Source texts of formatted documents
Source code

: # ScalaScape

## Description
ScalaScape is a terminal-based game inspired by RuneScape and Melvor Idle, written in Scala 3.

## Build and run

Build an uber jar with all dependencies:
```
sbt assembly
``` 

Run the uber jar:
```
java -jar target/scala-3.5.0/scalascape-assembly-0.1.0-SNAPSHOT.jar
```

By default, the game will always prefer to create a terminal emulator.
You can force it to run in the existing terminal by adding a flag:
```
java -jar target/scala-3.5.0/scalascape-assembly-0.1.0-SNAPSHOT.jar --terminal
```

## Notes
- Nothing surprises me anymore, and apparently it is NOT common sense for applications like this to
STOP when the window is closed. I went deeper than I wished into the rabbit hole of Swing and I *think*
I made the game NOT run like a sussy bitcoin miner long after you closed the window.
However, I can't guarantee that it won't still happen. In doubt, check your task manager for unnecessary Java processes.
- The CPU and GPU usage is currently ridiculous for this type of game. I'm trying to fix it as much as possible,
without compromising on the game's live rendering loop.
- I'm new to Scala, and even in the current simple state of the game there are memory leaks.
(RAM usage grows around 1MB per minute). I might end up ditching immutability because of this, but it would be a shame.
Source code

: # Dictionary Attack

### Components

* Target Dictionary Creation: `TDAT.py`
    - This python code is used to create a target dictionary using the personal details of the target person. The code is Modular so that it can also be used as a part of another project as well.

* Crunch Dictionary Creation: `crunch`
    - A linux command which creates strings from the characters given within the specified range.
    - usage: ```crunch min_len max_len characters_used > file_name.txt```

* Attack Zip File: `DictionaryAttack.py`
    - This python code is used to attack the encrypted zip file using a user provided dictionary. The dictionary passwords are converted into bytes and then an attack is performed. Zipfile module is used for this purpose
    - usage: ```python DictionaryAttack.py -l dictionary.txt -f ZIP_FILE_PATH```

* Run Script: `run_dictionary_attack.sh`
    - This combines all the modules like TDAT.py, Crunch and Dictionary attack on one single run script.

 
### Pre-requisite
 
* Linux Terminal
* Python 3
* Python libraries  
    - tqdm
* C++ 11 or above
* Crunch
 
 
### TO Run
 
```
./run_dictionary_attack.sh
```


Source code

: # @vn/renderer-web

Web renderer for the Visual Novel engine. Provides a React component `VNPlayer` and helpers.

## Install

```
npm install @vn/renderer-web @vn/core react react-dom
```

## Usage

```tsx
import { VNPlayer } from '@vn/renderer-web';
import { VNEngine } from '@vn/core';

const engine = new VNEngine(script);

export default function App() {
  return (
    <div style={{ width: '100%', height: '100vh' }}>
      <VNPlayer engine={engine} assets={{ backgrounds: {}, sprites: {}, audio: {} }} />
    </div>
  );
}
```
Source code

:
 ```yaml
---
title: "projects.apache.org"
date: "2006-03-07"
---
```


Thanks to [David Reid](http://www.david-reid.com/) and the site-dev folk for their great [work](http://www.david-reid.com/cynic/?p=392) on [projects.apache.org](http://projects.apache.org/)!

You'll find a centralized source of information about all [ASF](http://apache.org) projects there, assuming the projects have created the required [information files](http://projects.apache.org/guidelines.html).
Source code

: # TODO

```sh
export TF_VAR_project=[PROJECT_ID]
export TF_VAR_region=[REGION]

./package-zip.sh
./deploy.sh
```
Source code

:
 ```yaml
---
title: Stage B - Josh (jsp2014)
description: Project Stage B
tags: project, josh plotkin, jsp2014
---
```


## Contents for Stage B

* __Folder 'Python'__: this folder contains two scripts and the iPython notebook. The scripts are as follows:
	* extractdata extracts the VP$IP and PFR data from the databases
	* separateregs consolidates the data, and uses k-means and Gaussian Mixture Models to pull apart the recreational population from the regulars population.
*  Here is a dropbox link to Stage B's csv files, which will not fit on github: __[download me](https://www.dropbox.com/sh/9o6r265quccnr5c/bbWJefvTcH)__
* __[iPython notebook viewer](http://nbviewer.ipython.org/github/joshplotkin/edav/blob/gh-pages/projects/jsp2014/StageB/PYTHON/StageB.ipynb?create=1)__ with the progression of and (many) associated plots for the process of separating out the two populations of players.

What is needed ->
Your task is to output all of the data above word for word.

Solved exercise ->
Source code

: # ScalaScape

## Description
ScalaScape is a terminal-based game inspired by RuneScape and Melvor Idle, written in Scala 3.

## Build and run

Build an uber jar with all dependencies:
```
sbt assembly
``` 

Run the uber jar:
```
java -jar target/scala-3.5.0/scalascape-assembly-0.1.0-SNAPSHOT.jar
```

By default, the game will always prefer to create a terminal emulator.
You can force it to run in the existing terminal by adding a flag:
```
java -jar target/scala-3.5.0/scalascape-assembly-0.1.0-SNAPSHOT.jar --terminal
```

## Notes
- Nothing surprises me anymore, and apparently it is NOT common sense for applications like this to
STOP when the window is closed. I went deeper than I wished into the rabbit hole of Swing and I *think*
I made the game NOT run like a sussy bitcoin miner long after you closed the window.
However, I can't guarantee that it won't still happen. In doubt, check your task manager for unnecessary Java processes.
- The CPU and GPU usage is currently ridiculous for this type of game. I'm trying to fix it as much as possible,
without compromising on the game's live rendering loop.
- I'm new to Scala, and even in the current simple state of the game there are memory leaks.
(RAM usage grows around 1MB per minute). I might end up ditching immutability because of this, but it would be a shame.
Source code

: # Dictionary Attack

### Components

* Target Dictionary Creation: `TDAT.py`
    - This python code is used to create a target dictionary using the personal details of the target person. The code is Modular so that it can also be used as a part of another project as well.

* Crunch Dictionary Creation: `crunch`
    - A linux command which creates strings from the characters given within the specified range.
    - usage: ```crunch min_len max_len characters_used > file_name.txt```

* Attack Zip File: `DictionaryAttack.py`
    - This python code is used to attack the encrypted zip file using a user provided dictionary. The dictionary passwords are converted into bytes and then an attack is performed. Zipfile module is used for this purpose
    - usage: ```python DictionaryAttack.py -l dictionary.txt -f ZIP_FILE_PATH```

* Run Script: `run_dictionary_attack.sh`
    - This combines all the modules like TDAT.py, Crunch and Dictionary attack on one single run script.

 
### Pre-requisite
 
* Linux Terminal
* Python 3
* Python libraries  
    - tqdm
* C++ 11 or above
* Crunch
 
 
### TO Run
 
```
./run_dictionary_attack.sh
```


Source code

: # @vn/renderer-web

Web renderer for the Visual Novel engine. Provides a React component `VNPlayer` and helpers.

## Install

```
npm install @vn/renderer-web @vn/core react react-dom
```

## Usage

```tsx
import { VNPlayer } from '@vn/renderer-web';
import { VNEngine } from '@vn/core';

const engine = new VNEngine(script);

export default function App() {
  return (
    <div style={{ width: '100%', height: '100vh' }}>
      <VNPlayer engine={engine} assets={{ backgrounds: {}, sprites: {}, audio: {} }} />
    </div>
  );
}
```
Source code

:
 ```yaml
---
title: "projects.apache.org"
date: "2006-03-07"
---
```


Thanks to [David Reid](http://www.david-reid.com/) and the site-dev folk for their great [work](http://www.david-reid.com/cynic/?p=392) on [projects.apache.org](http://projects.apache.org/)!

You'll find a centralized source of information about all [ASF](http://apache.org) projects there, assuming the projects have created the required [information files](http://projects.apache.org/guidelines.html).
Source code

: # TODO

```sh
export TF_VAR_project=[PROJECT_ID]
export TF_VAR_region=[REGION]

./package-zip.sh
./deploy.sh
```
Source code

:
 ```yaml
---
title: Stage B - Josh (jsp2014)
description: Project Stage B
tags: project, josh plotkin, jsp2014
---
```


## Contents for Stage B

* __Folder 'Python'__: this folder contains two scripts and the iPython notebook. The scripts are as follows:
	* extractdata extracts the VP$IP and PFR data from the databases
	* separateregs consolidates the data, and uses k-means and Gaussian Mixture Models to pull apart the recreational population from the regulars population.
*  Here is a dropbox link to Stage B's csv files, which will not fit on github: __[download me](https://www.dropbox.com/sh/9o6r265quccnr5c/bbWJefvTcH)__
* __[iPython notebook viewer](http://nbviewer.ipython.org/github/joshplotkin/edav/blob/gh-pages/projects/jsp2014/StageB/PYTHON/StageB.ipynb?create=1)__ with the progression of and (many) associated plots for the process of separating out the two populations of players.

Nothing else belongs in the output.